In the data below, find each line containing the string "mgau" and return it.

Study material —
Segment Open

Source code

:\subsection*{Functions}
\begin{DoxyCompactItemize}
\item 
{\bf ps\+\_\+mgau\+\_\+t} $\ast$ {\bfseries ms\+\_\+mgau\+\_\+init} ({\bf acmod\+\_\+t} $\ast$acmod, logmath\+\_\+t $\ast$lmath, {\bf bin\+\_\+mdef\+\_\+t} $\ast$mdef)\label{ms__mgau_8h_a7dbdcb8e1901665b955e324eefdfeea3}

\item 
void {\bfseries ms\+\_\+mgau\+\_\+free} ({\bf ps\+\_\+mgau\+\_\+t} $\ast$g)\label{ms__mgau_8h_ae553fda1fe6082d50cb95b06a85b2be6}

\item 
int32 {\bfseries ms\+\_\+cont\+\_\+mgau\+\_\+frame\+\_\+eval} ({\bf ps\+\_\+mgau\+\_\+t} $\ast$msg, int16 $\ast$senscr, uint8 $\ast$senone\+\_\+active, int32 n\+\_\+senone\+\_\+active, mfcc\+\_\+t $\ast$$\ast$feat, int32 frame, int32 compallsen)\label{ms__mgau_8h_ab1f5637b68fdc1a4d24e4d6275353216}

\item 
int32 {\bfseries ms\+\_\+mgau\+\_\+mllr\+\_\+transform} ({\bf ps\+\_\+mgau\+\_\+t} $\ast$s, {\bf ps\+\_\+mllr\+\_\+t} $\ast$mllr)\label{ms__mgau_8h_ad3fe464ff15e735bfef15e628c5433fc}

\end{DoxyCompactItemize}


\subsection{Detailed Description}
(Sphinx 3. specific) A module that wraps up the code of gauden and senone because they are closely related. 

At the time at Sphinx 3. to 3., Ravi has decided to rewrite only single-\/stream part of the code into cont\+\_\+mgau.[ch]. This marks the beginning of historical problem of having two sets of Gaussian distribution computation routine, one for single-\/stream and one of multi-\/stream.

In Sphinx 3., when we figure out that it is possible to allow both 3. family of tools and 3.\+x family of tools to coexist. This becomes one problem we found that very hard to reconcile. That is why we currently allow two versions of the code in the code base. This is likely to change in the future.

Segment Closed

Your response —
{\bf ps\+\_\+mgau\+\_\+t} $\ast$ {\bfseries ms\+\_\+mgau\+\_\+init} ({\bf acmod\+\_\+t} $\ast$acmod, logmath\+\_\+t $\ast$lmath, {\bf bin\+\_\+mdef\+\_\+t} $\ast$mdef)\label{ms__mgau_8h_a7dbdcb8e1901665b955e324eefdfeea3}
void {\bfseries ms\+\_\+mgau\+\_\+free} ({\bf ps\+\_\+mgau\+\_\+t} $\ast$g)\label{ms__mgau_8h_ae553fda1fe6082d50cb95b06a85b2be6}
int32 {\bfseries ms\+\_\+cont\+\_\+mgau\+\_\+frame\+\_\+eval} ({\bf ps\+\_\+mgau\+\_\+t} $\ast$msg, int16 $\ast$senscr, uint8 $\ast$senone\+\_\+active, int32 n\+\_\+senone\+\_\+active, mfcc\+\_\+t $\ast$$\ast$feat, int32 frame, int32 compallsen)\label{ms__mgau_8h_ab1f5637b68fdc1a4d24e4d6275353216}
int32 {\bfseries ms\+\_\+mgau\+\_\+mllr\+\_\+transform} ({\bf ps\+\_\+mgau\+\_\+t} $\ast$s, {\bf ps\+\_\+mllr\+\_\+t} $\ast$mllr)\label{ms__mgau_8h_ad3fe464ff15e735bfef15e628c5433fc}
At the time at Sphinx 3. to 3., Ravi has decided to rewrite only single-\/stream part of the code into cont\+\_\+mgau.[ch]. This marks the beginning of historical problem of having two sets of Gaussian distribution computation routine, one for single-\/stream and one of multi-\/stream.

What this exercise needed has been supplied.